Suppose $L^{2}(\mathbb{N})$ is the Hilbert space of sequences
$(a_{n})_{n \in \mathbb N}$ which satisfy $\sum |a_{n}|^{2}$ with $(a,b) = \sum a_{n} \bar{b_{n}}.$
Prove the set of sequences $\{a_{n}\}_n$ that satisfy the condition $|a_{n}| \le \frac{1}{n} \forall n$ is compact in $L^2(\mathbb{N})$.
I'm rather stuck on this idea, and was curious if I could be given help.
This is $\mathbb{not}$ for homework, but self-study. My initial thought would be to use the fact that
suppose we have a compact subset $M$ of a metric space, then $M$ is bounded and complete.
Something I'm trying to use is the Bolzano-Weierstrass property. Thanks!
You can use the following criterium of compacity. A metric space is compact if it is complete and for every $\epsilon$ one can cover it by a finite number of balls of radius $\epsilon$.
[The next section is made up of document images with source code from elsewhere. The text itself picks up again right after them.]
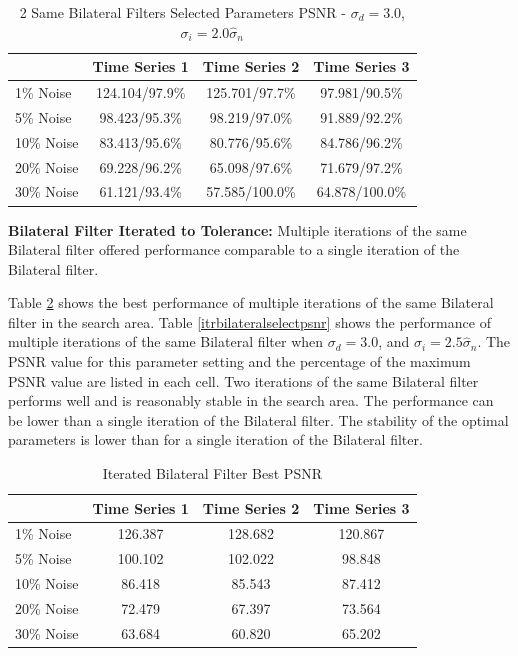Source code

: \documentclass[11pt]{article}
\newcommand{\vs}{\vspace{0.1in}}
\theoremstyle{definition}
\begin{document}
\begin{table}[!h]
\small
\begin{center}
\begin{tabular}{l | c | c | c}
 & Time Series 1 & Time Series 2 & Time Series 3 \\ \hline
1\% Noise & 124.104/97.9\% & 125.701/97.7\% & 97.981/90.5\% \\ \hline
5\% Noise & 98.423/95.3\% & 98.219/97.0\% & 91.889/92.2\% \\ \hline
10\% Noise & 83.413/95.6\% & 80.776/95.6\% & 84.786/96.2\% \\ \hline
20\% Noise & 69.228/96.2\% & 65.098/97.6\% & 71.679/97.2\% \\ \hline
30\% Noise & 61.121/93.4\% & 57.585/100.0\% & 64.878/100.0\%
\end{tabular}
\caption{2 Same Bilateral Filters Selected Parameters PSNR - $\sigma_d = 3.0$, $\sigma_i = 2.0 \hat{\sigma}_n$}
\label{2samebilateralselectpsnr}
\end{center}
\end{table}

\vs
\textbf{Bilateral Filter Iterated to Tolerance:} Multiple iterations of the same Bilateral filter offered performance comparable to a single iteration of the Bilateral filter.

Table \ref{itrbilateralbestpsnr} shows the best performance of multiple iterations of the same Bilateral filter in the search area. Table \ref{itrbilateralselectpsnr} shows the performance of multiple iterations of the same Bilateral filter when $\sigma_d = 3.0$, and $\sigma_i = 2.5 \hat{\sigma}_n$. The PSNR value for this parameter setting and the percentage of the maximum PSNR value are listed in each cell. Two iterations of the same Bilateral filter performs well and is reasonably stable in the search area. The performance can be lower than a single iteration of the Bilateral filter. The stability of the optimal parameters is lower than for a single iteration of the Bilateral filter.

\begin{table}[!h]
\small
\begin{center}
\begin{tabular}{l | c | c | c}
 & Time Series 1 & Time Series 2 & Time Series 3 \\ \hline
1\% Noise & 126.387 & 128.682 & 120.867 \\ \hline
5\% Noise & 100.102 & 102.022 & 98.848 \\ \hline
10\% Noise & 86.418 & 85.543 & 87.412 \\ \hline
20\% Noise & 72.479 & 67.397 & 73.564 \\ \hline
30\% Noise & 63.684 & 60.820 & 65.202
\end{tabular}
\caption{Iterated Bilateral Filter Best PSNR}
\label{itrbilateralbestpsnr}
\end{center}
\end{table}
\end{document}
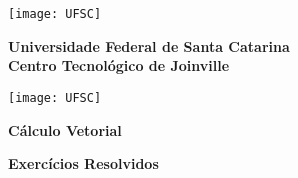 \documentclass[12pt]{article}
\begin{document}

\begin{tcolorbox}[colback=black!0]                                                               %
    \noindent\begin{minipage}{0.14\linewidth}
        \hspace*{-0.2cm}\texttt{[image: UFSC]}
    \end{minipage}
    \noindent\begin{minipage}{0.69\linewidth}
        \begin{center}
            \vspace*{0.2cm}
            {\bf \Large Universidade Federal de Santa Catarina} \\ \vspace{0.3cm}
            {\bf \Large Centro Tecnol{\'o}gico de Joinville} \\ \vspace{0.3cm}
        \end{center}
    \end{minipage}
    \noindent\begin{minipage}{0.14\linewidth}
        \hspace*{1.2cm}\texttt{[image: UFSC]}
    \end{minipage}
\end{tcolorbox}


\begin{tcolorbox}[colback=black!0]
    \begin{center}
        {\Large \bf Cálculo Vetorial}
    \end{center}
    \tcblower
    \begin{center}
        {\large \bf  Exercícios Resolvidos}
    \end{center}
\end{tcolorbox}
\end{document}
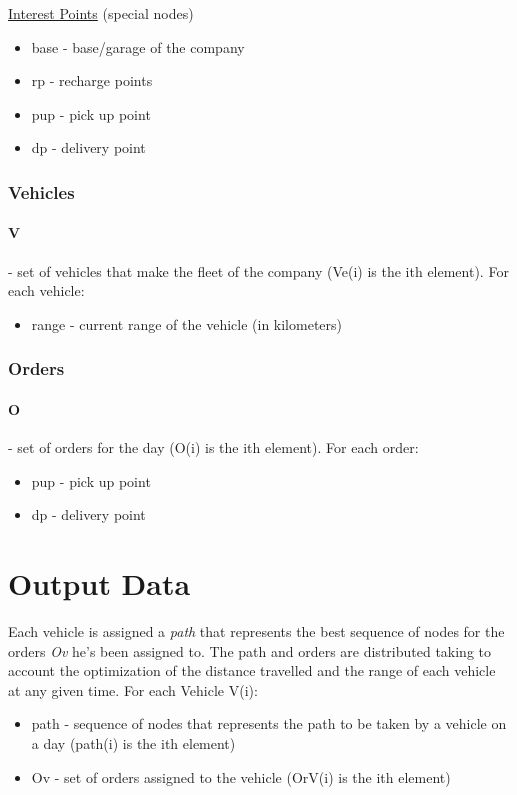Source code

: \uline{Interest Points} (special nodes)
\begin{itemize}
	\item base - base/garage of the company
	\item rp - recharge points
	\item pup - pick up point
	\item dp - delivery point
\end{itemize}


\subsubsection{Vehicles}
\paragraph{V} - set of vehicles that make the fleet of the company (Ve(i) is the ith element). For each vehicle:
\begin{itemize}
	\item range - current range of the vehicle (in kilometers)
\end{itemize}

\subsubsection{Orders}
\paragraph{O} - set of orders for the day (O(i) is the ith element). For each order:
\begin{itemize}
    \item pup - pick up point
	\item dp - delivery point
\end{itemize}



\section{Output Data}
Each vehicle is assigned a \textit{path} that represents the best sequence of nodes for the orders \textit{Ov} he's been assigned to. The path and orders are distributed taking to account the optimization of the distance travelled and the range of each vehicle at any given time.
For each Vehicle V(i):
\begin{itemize}
	\item path - sequence of nodes that represents the path to be taken by a vehicle on a day (path(i) is the ith element)
	\item Ov - set of orders assigned to the vehicle (OrV(i) is the ith element)
\end{itemize}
For complete, your set is a closed subset in a complete space, as intersection of the sets $\vert a_n\vert \leq 1/n$
For the ball, let $\epsilon $ be given and $n_0 $ an integer such that $\sum _{n\geq n_0} 1/n^2 < {1\over 100 \epsilon ^2}$. Note that every point in your set is at the distance $\leq 1/10 \epsilon$ of a point with $a_n=0$ if $n>n_0$. Now cover the compact set$ \{ (a_n) / a_n=0 if n>n_0, \vert a_n\vert \leq 1/n \}$ by a finite set of ball of radius $\leq \epsilon /2$. The balls with the same center and radius $\epsilon$ cover your set.